Parrain du rap "West Coast" et découvreur d'Eminem, Dr Dre pourrait bientôt devenir le «premier milliardaire du hip-hop» si la vente à Apple de son entreprise de casques audio, Beats, se concrétise. «Ce serait une étape importante. On parle d'un accord avec ce qui est, sous certains aspects, la plus grande entreprise au monde», affirme Dan Charnas, auteur de l'ouvrage «The Big Payback. The History of the Business of Hip-Hop». «Mais ce serait aussi une suite logique», après de longues années passées à frapper aux portes du capitalisme américain, ajoute-t-il.

Le rock mieux compris que le hip-hop?

L'accord conclu il y a près de 30 ans entre le mythique label Def Jam et la multinationale Columbia a ouvert la voie mais n'a pas immédiatement levé les réticences de l'establishment face à cette culture urbaine et afro-américaine. Il a fallu attendre la moitié des années 2000 pour voir les papes du hip-hop signer de juteux partenariats transformant leur image sulfureuse en argument commercial. «Pourquoi l'industrie grand public a-t-elle compris le rock si facilement alors que le hip-hop a dû attendre, pour cela, de décrocher des accords de plusieurs milliards de dollars?», déclare Steve Stoute, ancien responsable de label et président-fondateur de l'entreprise de marketing Translation.

Signe du changement d'époque, le magazine Forbes consacre désormais un classement spécifique à la fortune des artistes hip-hop, qui n'est plus strictement liée à la musique. Le plus riche d'entre eux, P. Diddy, a certes fondé son label (Bad Boy Records) mais il a également monté une ligne de vêtements (Sean John), signé un partenariat avec la vodka Ciroc et lancé une chaîne musicale, Revolt TV, avec le soutien de l'opérateur américain Comcast.

«Construire notre propre buzz»

Après le succès de son album «Get Rich or Die Tryin'"» ("Devenir riche ou mourir en essayant"), le rappeur 50 Cent a, lui, fait fortune en prenant des parts dans les boissons Vitaminwater dont la maison mère Glacéau a ensuite été rachetée par Coca-Cola en 2007 pour 4,1 milliards de dollars.
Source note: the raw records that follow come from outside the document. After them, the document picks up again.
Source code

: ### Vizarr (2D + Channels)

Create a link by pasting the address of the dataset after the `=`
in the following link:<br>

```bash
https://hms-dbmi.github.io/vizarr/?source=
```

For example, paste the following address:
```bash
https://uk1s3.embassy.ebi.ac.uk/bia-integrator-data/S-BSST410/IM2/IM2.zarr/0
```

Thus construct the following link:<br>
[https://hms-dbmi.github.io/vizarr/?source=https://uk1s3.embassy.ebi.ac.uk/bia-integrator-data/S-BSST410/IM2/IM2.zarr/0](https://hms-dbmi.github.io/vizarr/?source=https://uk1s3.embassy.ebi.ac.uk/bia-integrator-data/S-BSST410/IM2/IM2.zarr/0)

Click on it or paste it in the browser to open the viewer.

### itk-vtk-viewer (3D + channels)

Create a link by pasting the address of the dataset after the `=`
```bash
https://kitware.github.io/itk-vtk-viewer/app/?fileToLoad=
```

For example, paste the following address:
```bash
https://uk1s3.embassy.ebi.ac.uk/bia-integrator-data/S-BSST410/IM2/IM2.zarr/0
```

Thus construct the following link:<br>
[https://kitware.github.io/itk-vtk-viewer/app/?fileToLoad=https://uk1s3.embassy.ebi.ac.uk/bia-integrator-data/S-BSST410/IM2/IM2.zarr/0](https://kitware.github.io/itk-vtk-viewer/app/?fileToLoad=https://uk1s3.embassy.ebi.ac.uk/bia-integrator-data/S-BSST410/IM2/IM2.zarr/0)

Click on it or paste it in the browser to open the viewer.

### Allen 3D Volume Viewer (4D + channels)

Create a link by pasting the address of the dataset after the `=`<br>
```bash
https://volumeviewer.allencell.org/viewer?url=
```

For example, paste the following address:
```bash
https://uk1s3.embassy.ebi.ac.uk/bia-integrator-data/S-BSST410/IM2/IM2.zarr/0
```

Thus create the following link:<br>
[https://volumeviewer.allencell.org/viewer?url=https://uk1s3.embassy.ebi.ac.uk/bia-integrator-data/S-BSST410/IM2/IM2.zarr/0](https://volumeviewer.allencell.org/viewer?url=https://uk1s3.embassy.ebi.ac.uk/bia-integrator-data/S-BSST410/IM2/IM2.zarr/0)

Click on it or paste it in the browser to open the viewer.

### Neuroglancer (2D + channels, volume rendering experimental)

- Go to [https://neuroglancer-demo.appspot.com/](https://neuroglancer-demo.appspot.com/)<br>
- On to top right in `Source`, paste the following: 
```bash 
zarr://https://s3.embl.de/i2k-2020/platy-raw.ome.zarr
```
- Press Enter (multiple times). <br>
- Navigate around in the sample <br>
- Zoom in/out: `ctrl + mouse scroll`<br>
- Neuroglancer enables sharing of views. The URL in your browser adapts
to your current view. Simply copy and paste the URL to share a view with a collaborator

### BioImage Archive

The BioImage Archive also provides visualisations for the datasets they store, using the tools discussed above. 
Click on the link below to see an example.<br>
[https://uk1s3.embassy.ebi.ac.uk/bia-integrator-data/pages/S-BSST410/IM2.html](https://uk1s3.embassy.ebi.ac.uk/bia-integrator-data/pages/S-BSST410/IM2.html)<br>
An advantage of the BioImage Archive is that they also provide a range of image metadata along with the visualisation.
Homme d'affaires avisé, Jay-Z a lui aussi construit un empire (ligne de vêtements, parts dans une équipe de basket NBA...) mais rappelle qu'avoir l'esprit d'entreprise était davantage une nécessité qu'un choix pour les artistes hip-hop. «Nous sommes allés voir tous les labels et ils nous ont tous fermé la porte au nez (...). On a donc commencé à vendre nos propres CD, à construire notre propre buzz et les majors sont alors revenues», racontait-il en mars 2013, assis au côté de Warren Buffett, un des parrains du capitalisme américain.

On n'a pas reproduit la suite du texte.